▶ EXERCISE
Repeat all of the data below word for word, keeping no images.

Plain-text document sources
******

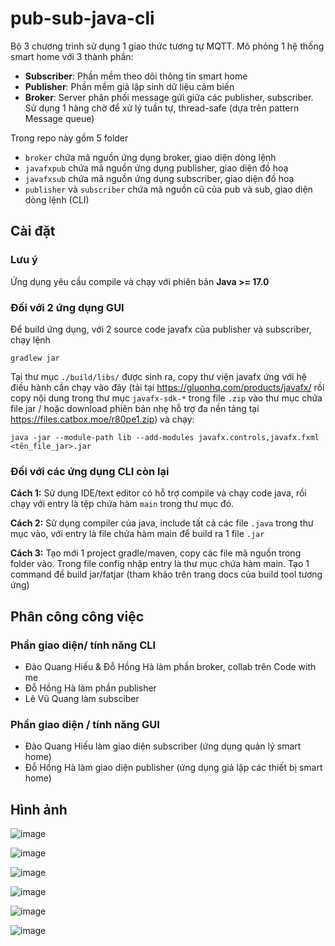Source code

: # pub-sub-java-cli
Bộ 3 chương trình sử dụng 1 giao thức tương tự MQTT. Mô phỏng 1 hệ thống smart home với 3 thành phần:

- **Subscriber**: Phần mềm theo dõi thông tin smart home
- **Publisher**: Phần mềm giả lập sinh dữ liệu cảm biến
- **Broker**: Server phân phối message gửi giữa các publisher, subscriber. Sử dụng 1 hàng chờ để xử lý tuần tự, thread-safe (dựa trên pattern Message queue)

Trong repo này gồm 5 folder
- `broker` chứa mã nguồn ứng dụng broker, giao diện dòng lệnh
- `javafxpub` chứa mã nguồn ứng dụng publisher, giao diện đồ hoạ
- `javafxsub` chứa mã nguồn ứng dụng subscriber, giao diện đồ hoạ
- `publisher` và `subscriber` chứa mã nguồn cũ của pub và sub, giao diện dòng lệnh (CLI)

## Cài đặt
### Lưu ý
Ứng dụng yêu cầu compile và chạy với phiên bản **Java >= 17.0**

### Đối với 2 ứng dụng GUI
Để build ứng dụng, với 2 source code javafx của publisher và subscriber, chạy lệnh

`gradlew jar`

Tại thư mục `./build/libs/` được sinh ra, copy thư viện javafx ứng với hệ điều hành cần chạy vào đây (tải tại https://gluonhq.com/products/javafx/ rồi copy nội dung trong thư mục `javafx-sdk-*` trong file `.zip` vào thư mục chứa file jar / hoặc download phiên bản nhẹ hỗ trợ đa nền tảng tại https://files.catbox.moe/r80pe1.zip) và chạy:

`java -jar --module-path lib --add-modules javafx.controls,javafx.fxml <tên_file_jar>.jar`

### Đối với các ứng dụng CLI còn lại
**Cách 1:** Sử dụng IDE/text editor có hỗ trợ compile và chạy code java, rồi chạy với entry là tệp chứa hàm `main` trong thư mục đó.

**Cách 2:** Sử dụng compiler của java, include tất cả các file `.java` trong thư mục vào, với entry là file chứa hàm main để build ra 1 file `.jar`

**Cách 3:** Tạo mới 1 project gradle/maven, copy các file mã nguồn trong folder vào. Trong file config nhập entry là thư mục chứa hàm main. Tạo 1 command để build jar/fatjar (tham khảo trên trang docs của build tool tương ứng)

## Phân công công việc
### Phần giao diện/ tính năng CLI
- Đào Quang Hiếu & Đỗ Hồng Hà làm phần broker, collab trên Code with me
- Đỗ Hồng Hà làm phần publisher
- Lê Vũ Quang làm subsciber

### Phần giao diện / tính năng GUI
- Đào Quang Hiếu làm giao diện subscriber (ứng dụng quản lý smart home)
- Đỗ Hồng Hà làm giao diện publisher (ứng dụng giả lập các thiết bị smart home)

## Hình ảnh
![image](https://user-images.githubusercontent.com/63568218/146670351-73aa8939-b98e-4c6a-b36a-c8e0c20ccf11.png)

![image](https://user-images.githubusercontent.com/63568218/146670355-2afa7908-7096-4a2a-9999-633df9cbea71.png)

![image](https://user-images.githubusercontent.com/63568218/146670359-76d42377-05cb-4adf-93d8-cdd58dfc7e7e.png)

![image](https://user-images.githubusercontent.com/63568218/146670364-78393d4f-f926-4ed6-ab7d-e703bf7d1a27.png)

![image](https://user-images.githubusercontent.com/63568218/146670371-10a6c1a4-e544-4668-95e8-258ee5a6af98.png)

![image](https://user-images.githubusercontent.com/63568218/146670375-d1d4af7b-98cc-4da4-a84c-ea34cb845b57.png)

******

▶ EXERCISE OUTPUT
Source code

: # pub-sub-java-cli
Bộ 3 chương trình sử dụng 1 giao thức tương tự MQTT. Mô phỏng 1 hệ thống smart home với 3 thành phần:

- **Subscriber**: Phần mềm theo dõi thông tin smart home
- **Publisher**: Phần mềm giả lập sinh dữ liệu cảm biến
- **Broker**: Server phân phối message gửi giữa các publisher, subscriber. Sử dụng 1 hàng chờ để xử lý tuần tự, thread-safe (dựa trên pattern Message queue)

Trong repo này gồm 5 folder
- `broker` chứa mã nguồn ứng dụng broker, giao diện dòng lệnh
- `javafxpub` chứa mã nguồn ứng dụng publisher, giao diện đồ hoạ
- `javafxsub` chứa mã nguồn ứng dụng subscriber, giao diện đồ hoạ
- `publisher` và `subscriber` chứa mã nguồn cũ của pub và sub, giao diện dòng lệnh (CLI)

## Cài đặt
### Lưu ý
Ứng dụng yêu cầu compile và chạy với phiên bản **Java >= 17.0**

### Đối với 2 ứng dụng GUI
Để build ứng dụng, với 2 source code javafx của publisher và subscriber, chạy lệnh

`gradlew jar`

Tại thư mục `./build/libs/` được sinh ra, copy thư viện javafx ứng với hệ điều hành cần chạy vào đây (tải tại https://gluonhq.com/products/javafx/ rồi copy nội dung trong thư mục `javafx-sdk-*` trong file `.zip` vào thư mục chứa file jar / hoặc download phiên bản nhẹ hỗ trợ đa nền tảng tại https://files.catbox.moe/r80pe1.zip) và chạy:

`java -jar --module-path lib --add-modules javafx.controls,javafx.fxml <tên_file_jar>.jar`

### Đối với các ứng dụng CLI còn lại
**Cách 1:** Sử dụng IDE/text editor có hỗ trợ compile và chạy code java, rồi chạy với entry là tệp chứa hàm `main` trong thư mục đó.

**Cách 2:** Sử dụng compiler của java, include tất cả các file `.java` trong thư mục vào, với entry là file chứa hàm main để build ra 1 file `.jar`

**Cách 3:** Tạo mới 1 project gradle/maven, copy các file mã nguồn trong folder vào. Trong file config nhập entry là thư mục chứa hàm main. Tạo 1 command để build jar/fatjar (tham khảo trên trang docs của build tool tương ứng)

## Phân công công việc
### Phần giao diện/ tính năng CLI
- Đào Quang Hiếu & Đỗ Hồng Hà làm phần broker, collab trên Code with me
- Đỗ Hồng Hà làm phần publisher
- Lê Vũ Quang làm subsciber

### Phần giao diện / tính năng GUI
- Đào Quang Hiếu làm giao diện subscriber (ứng dụng quản lý smart home)
- Đỗ Hồng Hà làm giao diện publisher (ứng dụng giả lập các thiết bị smart home)

## Hình ảnh
![image](https://user-images.githubusercontent.com/63568218/146670351-73aa8939-b98e-4c6a-b36a-c8e0c20ccf11.png)

![image](https://user-images.githubusercontent.com/63568218/146670355-2afa7908-7096-4a2a-9999-633df9cbea71.png)

![image](https://user-images.githubusercontent.com/63568218/146670359-76d42377-05cb-4adf-93d8-cdd58dfc7e7e.png)

![image](https://user-images.githubusercontent.com/63568218/146670364-78393d4f-f926-4ed6-ab7d-e703bf7d1a27.png)

![image](https://user-images.githubusercontent.com/63568218/146670371-10a6c1a4-e544-4668-95e8-258ee5a6af98.png)

![image](https://user-images.githubusercontent.com/63568218/146670375-d1d4af7b-98cc-4da4-a84c-ea34cb845b57.png)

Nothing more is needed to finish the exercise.